Reproduce all entries below verbatim. Skip the pictures.

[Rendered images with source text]
------------------------------------

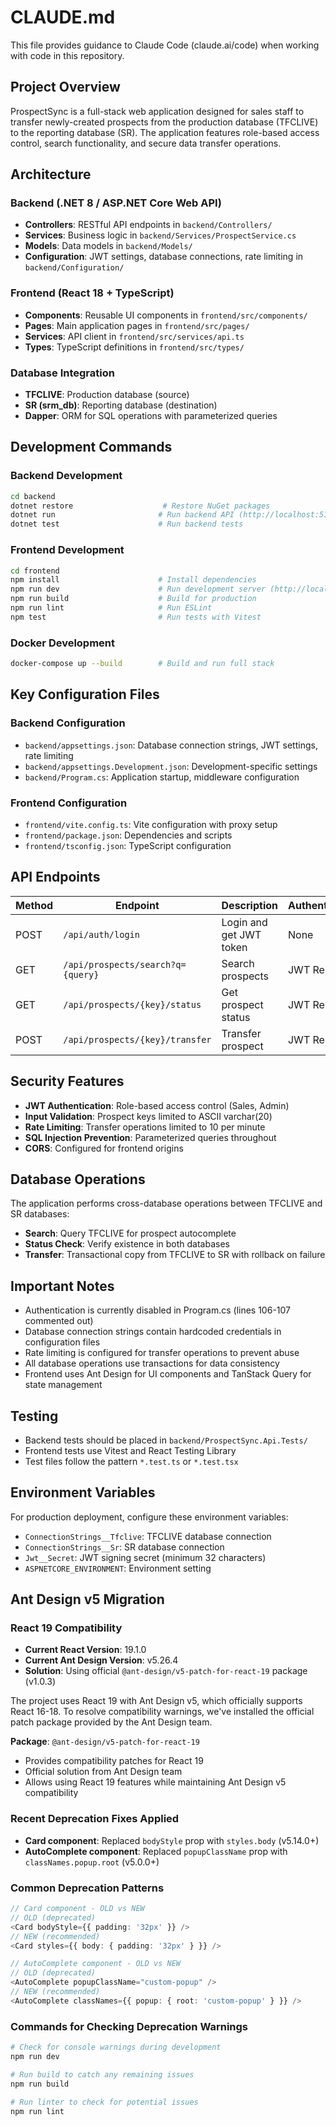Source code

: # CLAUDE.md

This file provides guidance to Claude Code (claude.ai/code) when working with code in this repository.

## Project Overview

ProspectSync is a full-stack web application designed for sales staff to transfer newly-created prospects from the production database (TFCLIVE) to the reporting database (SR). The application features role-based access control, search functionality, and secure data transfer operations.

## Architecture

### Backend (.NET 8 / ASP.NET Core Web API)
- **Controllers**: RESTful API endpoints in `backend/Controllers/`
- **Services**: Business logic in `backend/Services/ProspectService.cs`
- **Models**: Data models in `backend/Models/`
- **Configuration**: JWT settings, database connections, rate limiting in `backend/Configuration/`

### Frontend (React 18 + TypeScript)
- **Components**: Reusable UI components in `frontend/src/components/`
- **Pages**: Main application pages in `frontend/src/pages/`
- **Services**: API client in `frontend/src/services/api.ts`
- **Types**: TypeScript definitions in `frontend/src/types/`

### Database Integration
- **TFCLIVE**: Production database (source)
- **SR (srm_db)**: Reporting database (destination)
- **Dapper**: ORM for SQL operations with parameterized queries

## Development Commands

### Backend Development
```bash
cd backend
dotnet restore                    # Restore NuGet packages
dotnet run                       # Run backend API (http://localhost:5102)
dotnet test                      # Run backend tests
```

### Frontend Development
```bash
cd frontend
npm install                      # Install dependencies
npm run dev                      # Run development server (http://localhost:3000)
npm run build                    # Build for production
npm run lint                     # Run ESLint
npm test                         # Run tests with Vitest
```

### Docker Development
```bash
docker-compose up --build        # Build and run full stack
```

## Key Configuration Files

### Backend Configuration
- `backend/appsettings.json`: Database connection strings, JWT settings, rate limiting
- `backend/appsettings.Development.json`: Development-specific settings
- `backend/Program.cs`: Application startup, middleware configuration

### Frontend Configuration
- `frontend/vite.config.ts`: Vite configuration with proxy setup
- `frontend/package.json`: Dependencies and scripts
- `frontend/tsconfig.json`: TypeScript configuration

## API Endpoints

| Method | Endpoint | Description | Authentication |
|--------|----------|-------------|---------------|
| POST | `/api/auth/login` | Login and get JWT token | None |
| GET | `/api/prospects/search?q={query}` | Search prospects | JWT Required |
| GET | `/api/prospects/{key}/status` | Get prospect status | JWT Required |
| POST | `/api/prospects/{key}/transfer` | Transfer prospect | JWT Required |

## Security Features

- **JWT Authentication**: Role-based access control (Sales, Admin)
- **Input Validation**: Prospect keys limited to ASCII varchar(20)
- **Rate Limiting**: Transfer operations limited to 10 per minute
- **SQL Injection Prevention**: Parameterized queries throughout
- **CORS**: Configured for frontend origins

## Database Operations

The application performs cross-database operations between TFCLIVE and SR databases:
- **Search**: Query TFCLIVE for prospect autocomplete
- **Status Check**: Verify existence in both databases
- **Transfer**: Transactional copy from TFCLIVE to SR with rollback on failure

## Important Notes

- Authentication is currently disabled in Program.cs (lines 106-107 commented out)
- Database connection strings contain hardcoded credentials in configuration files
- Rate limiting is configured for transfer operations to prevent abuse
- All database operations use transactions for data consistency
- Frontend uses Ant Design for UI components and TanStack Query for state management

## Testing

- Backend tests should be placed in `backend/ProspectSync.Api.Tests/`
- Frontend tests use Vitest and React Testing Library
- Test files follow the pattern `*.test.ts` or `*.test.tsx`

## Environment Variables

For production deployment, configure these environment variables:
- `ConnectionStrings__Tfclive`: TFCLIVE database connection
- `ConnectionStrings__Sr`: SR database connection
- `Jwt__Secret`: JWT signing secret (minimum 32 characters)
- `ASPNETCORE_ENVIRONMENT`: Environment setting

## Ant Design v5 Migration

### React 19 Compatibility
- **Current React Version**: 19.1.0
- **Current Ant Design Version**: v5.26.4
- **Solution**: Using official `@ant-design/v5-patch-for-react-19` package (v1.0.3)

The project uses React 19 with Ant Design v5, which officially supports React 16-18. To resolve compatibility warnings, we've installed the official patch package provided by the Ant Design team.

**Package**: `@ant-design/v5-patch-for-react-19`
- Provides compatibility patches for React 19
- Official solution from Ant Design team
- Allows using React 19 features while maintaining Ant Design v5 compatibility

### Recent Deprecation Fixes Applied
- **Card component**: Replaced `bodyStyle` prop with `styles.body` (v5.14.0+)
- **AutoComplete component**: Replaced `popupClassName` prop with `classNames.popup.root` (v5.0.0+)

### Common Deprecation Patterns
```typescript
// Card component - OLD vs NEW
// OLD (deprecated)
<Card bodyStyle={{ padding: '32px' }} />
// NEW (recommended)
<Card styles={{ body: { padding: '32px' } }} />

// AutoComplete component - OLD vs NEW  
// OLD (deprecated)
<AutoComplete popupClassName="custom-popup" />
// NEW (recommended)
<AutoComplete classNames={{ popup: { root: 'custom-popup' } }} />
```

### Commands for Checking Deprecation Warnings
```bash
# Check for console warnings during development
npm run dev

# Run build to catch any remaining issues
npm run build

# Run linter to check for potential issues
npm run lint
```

------------------------------------

RESPONSE AREA:
Source code

: # CLAUDE.md

This file provides guidance to Claude Code (claude.ai/code) when working with code in this repository.

## Project Overview

ProspectSync is a full-stack web application designed for sales staff to transfer newly-created prospects from the production database (TFCLIVE) to the reporting database (SR). The application features role-based access control, search functionality, and secure data transfer operations.

## Architecture

### Backend (.NET 8 / ASP.NET Core Web API)
- **Controllers**: RESTful API endpoints in `backend/Controllers/`
- **Services**: Business logic in `backend/Services/ProspectService.cs`
- **Models**: Data models in `backend/Models/`
- **Configuration**: JWT settings, database connections, rate limiting in `backend/Configuration/`

### Frontend (React 18 + TypeScript)
- **Components**: Reusable UI components in `frontend/src/components/`
- **Pages**: Main application pages in `frontend/src/pages/`
- **Services**: API client in `frontend/src/services/api.ts`
- **Types**: TypeScript definitions in `frontend/src/types/`

### Database Integration
- **TFCLIVE**: Production database (source)
- **SR (srm_db)**: Reporting database (destination)
- **Dapper**: ORM for SQL operations with parameterized queries

## Development Commands

### Backend Development
```bash
cd backend
dotnet restore                    # Restore NuGet packages
dotnet run                       # Run backend API (http://localhost:5102)
dotnet test                      # Run backend tests
```

### Frontend Development
```bash
cd frontend
npm install                      # Install dependencies
npm run dev                      # Run development server (http://localhost:3000)
npm run build                    # Build for production
npm run lint                     # Run ESLint
npm test                         # Run tests with Vitest
```

### Docker Development
```bash
docker-compose up --build        # Build and run full stack
```

## Key Configuration Files

### Backend Configuration
- `backend/appsettings.json`: Database connection strings, JWT settings, rate limiting
- `backend/appsettings.Development.json`: Development-specific settings
- `backend/Program.cs`: Application startup, middleware configuration

### Frontend Configuration
- `frontend/vite.config.ts`: Vite configuration with proxy setup
- `frontend/package.json`: Dependencies and scripts
- `frontend/tsconfig.json`: TypeScript configuration

## API Endpoints

| Method | Endpoint | Description | Authentication |
|--------|----------|-------------|---------------|
| POST | `/api/auth/login` | Login and get JWT token | None |
| GET | `/api/prospects/search?q={query}` | Search prospects | JWT Required |
| GET | `/api/prospects/{key}/status` | Get prospect status | JWT Required |
| POST | `/api/prospects/{key}/transfer` | Transfer prospect | JWT Required |

## Security Features

- **JWT Authentication**: Role-based access control (Sales, Admin)
- **Input Validation**: Prospect keys limited to ASCII varchar(20)
- **Rate Limiting**: Transfer operations limited to 10 per minute
- **SQL Injection Prevention**: Parameterized queries throughout
- **CORS**: Configured for frontend origins

## Database Operations

The application performs cross-database operations between TFCLIVE and SR databases:
- **Search**: Query TFCLIVE for prospect autocomplete
- **Status Check**: Verify existence in both databases
- **Transfer**: Transactional copy from TFCLIVE to SR with rollback on failure

## Important Notes

- Authentication is currently disabled in Program.cs (lines 106-107 commented out)
- Database connection strings contain hardcoded credentials in configuration files
- Rate limiting is configured for transfer operations to prevent abuse
- All database operations use transactions for data consistency
- Frontend uses Ant Design for UI components and TanStack Query for state management

## Testing

- Backend tests should be placed in `backend/ProspectSync.Api.Tests/`
- Frontend tests use Vitest and React Testing Library
- Test files follow the pattern `*.test.ts` or `*.test.tsx`

## Environment Variables

For production deployment, configure these environment variables:
- `ConnectionStrings__Tfclive`: TFCLIVE database connection
- `ConnectionStrings__Sr`: SR database connection
- `Jwt__Secret`: JWT signing secret (minimum 32 characters)
- `ASPNETCORE_ENVIRONMENT`: Environment setting

## Ant Design v5 Migration

### React 19 Compatibility
- **Current React Version**: 19.1.0
- **Current Ant Design Version**: v5.26.4
- **Solution**: Using official `@ant-design/v5-patch-for-react-19` package (v1.0.3)

The project uses React 19 with Ant Design v5, which officially supports React 16-18. To resolve compatibility warnings, we've installed the official patch package provided by the Ant Design team.

**Package**: `@ant-design/v5-patch-for-react-19`
- Provides compatibility patches for React 19
- Official solution from Ant Design team
- Allows using React 19 features while maintaining Ant Design v5 compatibility

### Recent Deprecation Fixes Applied
- **Card component**: Replaced `bodyStyle` prop with `styles.body` (v5.14.0+)
- **AutoComplete component**: Replaced `popupClassName` prop with `classNames.popup.root` (v5.0.0+)

### Common Deprecation Patterns
```typescript
// Card component - OLD vs NEW
// OLD (deprecated)
<Card bodyStyle={{ padding: '32px' }} />
// NEW (recommended)
<Card styles={{ body: { padding: '32px' } }} />

// AutoComplete component - OLD vs NEW  
// OLD (deprecated)
<AutoComplete popupClassName="custom-popup" />
// NEW (recommended)
<AutoComplete classNames={{ popup: { root: 'custom-popup' } }} />
```

### Commands for Checking Deprecation Warnings
```bash
# Check for console warnings during development
npm run dev

# Run build to catch any remaining issues
npm run build

# Run linter to check for potential issues
npm run lint
```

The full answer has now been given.